Above is a certificate generated by AWS CertificateConfigurator.html
I performed same with on oboard key generation method also.

it is being used to save in NV Memory i.e trust -m(we have used HSM model) with vDevModeKeyProvisioning() and I don’t see any errors here.

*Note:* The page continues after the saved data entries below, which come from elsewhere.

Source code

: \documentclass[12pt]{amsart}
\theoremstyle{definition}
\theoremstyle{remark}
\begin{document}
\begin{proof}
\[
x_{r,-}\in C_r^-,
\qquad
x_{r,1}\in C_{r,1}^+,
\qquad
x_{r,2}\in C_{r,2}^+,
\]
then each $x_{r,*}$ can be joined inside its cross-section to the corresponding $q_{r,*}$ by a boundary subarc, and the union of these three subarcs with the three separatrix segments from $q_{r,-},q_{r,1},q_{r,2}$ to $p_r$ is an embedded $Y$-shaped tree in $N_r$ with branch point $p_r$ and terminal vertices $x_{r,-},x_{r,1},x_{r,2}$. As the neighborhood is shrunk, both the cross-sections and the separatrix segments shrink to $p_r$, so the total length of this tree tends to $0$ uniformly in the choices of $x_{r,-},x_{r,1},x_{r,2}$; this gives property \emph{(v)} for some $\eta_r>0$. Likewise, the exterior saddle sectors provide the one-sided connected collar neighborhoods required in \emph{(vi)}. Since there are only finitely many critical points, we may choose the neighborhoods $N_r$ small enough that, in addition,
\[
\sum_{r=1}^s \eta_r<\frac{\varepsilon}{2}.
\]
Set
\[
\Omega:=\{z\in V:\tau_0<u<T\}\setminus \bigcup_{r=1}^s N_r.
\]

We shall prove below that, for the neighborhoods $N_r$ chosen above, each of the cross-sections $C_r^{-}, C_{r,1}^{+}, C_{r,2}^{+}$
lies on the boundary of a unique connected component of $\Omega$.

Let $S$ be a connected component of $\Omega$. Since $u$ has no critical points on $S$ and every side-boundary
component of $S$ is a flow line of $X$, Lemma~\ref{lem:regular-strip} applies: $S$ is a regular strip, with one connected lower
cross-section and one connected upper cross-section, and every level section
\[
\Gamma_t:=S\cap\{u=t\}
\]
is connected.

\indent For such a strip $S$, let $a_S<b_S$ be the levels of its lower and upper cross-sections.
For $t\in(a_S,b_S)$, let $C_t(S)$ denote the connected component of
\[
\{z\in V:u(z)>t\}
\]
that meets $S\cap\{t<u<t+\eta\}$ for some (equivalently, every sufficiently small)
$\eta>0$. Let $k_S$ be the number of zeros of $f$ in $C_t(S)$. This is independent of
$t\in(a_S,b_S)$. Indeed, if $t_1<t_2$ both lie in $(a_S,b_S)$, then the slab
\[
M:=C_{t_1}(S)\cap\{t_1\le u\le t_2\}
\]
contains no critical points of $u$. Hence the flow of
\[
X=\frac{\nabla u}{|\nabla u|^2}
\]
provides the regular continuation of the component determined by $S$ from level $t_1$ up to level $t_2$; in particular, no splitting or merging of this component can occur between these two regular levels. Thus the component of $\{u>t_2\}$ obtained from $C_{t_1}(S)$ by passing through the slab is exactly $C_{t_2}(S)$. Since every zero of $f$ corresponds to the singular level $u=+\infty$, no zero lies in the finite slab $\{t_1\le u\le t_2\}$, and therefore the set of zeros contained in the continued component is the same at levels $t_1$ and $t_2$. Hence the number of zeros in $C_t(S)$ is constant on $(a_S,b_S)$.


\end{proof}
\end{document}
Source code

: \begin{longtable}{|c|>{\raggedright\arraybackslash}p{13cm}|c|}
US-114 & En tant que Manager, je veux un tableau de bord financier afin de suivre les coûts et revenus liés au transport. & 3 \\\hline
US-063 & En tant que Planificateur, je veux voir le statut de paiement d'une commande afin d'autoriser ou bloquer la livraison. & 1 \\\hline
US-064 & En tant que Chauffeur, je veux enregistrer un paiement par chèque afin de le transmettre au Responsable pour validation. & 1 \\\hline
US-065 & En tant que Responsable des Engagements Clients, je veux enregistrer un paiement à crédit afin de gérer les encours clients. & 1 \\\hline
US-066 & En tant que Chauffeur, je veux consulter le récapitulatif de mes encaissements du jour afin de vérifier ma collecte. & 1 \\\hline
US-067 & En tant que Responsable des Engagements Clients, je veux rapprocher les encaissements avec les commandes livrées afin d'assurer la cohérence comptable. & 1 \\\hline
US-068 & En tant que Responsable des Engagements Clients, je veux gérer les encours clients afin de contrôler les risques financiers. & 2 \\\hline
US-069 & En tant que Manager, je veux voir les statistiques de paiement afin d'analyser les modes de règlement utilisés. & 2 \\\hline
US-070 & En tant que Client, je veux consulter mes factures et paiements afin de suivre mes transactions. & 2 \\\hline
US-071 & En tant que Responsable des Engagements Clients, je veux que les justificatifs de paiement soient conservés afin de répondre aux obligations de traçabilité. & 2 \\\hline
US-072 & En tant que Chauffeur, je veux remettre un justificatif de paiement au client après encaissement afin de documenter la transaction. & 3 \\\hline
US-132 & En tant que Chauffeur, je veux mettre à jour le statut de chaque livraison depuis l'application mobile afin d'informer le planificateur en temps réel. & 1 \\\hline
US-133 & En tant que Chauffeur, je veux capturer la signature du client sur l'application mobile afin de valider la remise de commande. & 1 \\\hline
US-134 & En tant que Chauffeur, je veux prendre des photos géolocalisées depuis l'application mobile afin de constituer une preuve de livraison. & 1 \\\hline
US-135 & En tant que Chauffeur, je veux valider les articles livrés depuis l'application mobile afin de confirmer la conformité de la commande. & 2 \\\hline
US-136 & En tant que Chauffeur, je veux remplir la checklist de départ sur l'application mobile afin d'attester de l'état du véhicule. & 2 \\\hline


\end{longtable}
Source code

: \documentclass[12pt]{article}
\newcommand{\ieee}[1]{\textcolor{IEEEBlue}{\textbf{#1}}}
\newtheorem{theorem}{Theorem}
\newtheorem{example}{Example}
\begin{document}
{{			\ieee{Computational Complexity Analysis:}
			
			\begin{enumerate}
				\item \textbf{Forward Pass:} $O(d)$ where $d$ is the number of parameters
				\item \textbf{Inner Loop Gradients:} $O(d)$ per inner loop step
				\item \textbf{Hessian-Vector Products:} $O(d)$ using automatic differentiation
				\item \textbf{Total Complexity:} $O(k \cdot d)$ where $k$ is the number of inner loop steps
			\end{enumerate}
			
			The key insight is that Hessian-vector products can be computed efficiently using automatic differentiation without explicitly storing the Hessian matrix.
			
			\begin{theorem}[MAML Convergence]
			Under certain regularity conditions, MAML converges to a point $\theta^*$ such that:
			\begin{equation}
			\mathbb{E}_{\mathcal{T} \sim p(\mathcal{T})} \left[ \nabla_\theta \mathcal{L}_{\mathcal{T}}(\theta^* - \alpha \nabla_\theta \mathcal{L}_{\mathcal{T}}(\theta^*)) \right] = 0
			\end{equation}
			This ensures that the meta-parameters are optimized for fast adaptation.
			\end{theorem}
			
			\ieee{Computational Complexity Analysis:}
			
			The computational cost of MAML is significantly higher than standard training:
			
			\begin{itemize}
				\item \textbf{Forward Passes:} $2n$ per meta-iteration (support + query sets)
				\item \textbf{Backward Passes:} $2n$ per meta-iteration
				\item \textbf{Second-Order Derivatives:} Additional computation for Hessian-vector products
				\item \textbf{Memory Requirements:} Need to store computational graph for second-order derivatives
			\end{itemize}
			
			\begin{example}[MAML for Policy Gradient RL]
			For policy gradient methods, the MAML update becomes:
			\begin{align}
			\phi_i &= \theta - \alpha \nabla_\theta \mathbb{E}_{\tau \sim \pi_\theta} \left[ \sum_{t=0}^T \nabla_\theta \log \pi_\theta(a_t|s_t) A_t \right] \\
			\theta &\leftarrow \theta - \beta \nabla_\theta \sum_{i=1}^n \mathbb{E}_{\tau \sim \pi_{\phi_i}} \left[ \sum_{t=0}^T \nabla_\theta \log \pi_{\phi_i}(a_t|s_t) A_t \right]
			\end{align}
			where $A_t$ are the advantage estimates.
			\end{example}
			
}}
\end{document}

After this call, it begins to communication and in doing so it creates Socket (which is okay ) then it tries to connect(socket_connect).

This call intern calls TLS_connect where it performs Handshaking in an early stage but before that, it parses this certificate by getting into RAM from NV memory(trust-m) using prvReadCertificateIntoContext() call and fails in mbedtls_x509_crt_parse() with an above-mentioned error.

Further deep debugging I found that from mbedtls_asn1_get_tag() function receiving MBEDTLS_ERR_ASN1_OUT_OF_DATA .

Please let me know if more info is needed.


Can you try swapping out the calls into PKCS #11, and instead directly try and parse the keyCLIENT_CERTIFICATE_PEM macro and see if that works as expected?

By trust-m, do you mean the Optiga Trust M?

I already tried that by using below function

CK_RV checkTLS( void )
	int pkret;
	mbedtls_x509_crt _cacert;
	pkret = mbedtls_x509_crt_parse(&_cacert, (const unsigned char *) keyCLIENT_CERTIFICATE_PEM,
	                           sizeof (keyCLIENT_CERTIFICATE_PEM));
	if(pkret != 0) {
			printf("\n x509 certificate parsing, error=%d", pkret);
	else if(pkret == 0) {
		printf("\n x509 certificate parsed, pass,\n");

it is returning me 0 which is okay and parsing successful.

yes optiga Trust-M is what my security element is.

Thank you, it looks like this issue is the same as seen here. Linking this as it has an infineon engineer engaged as well.

Yes, this is similar to what we are facing.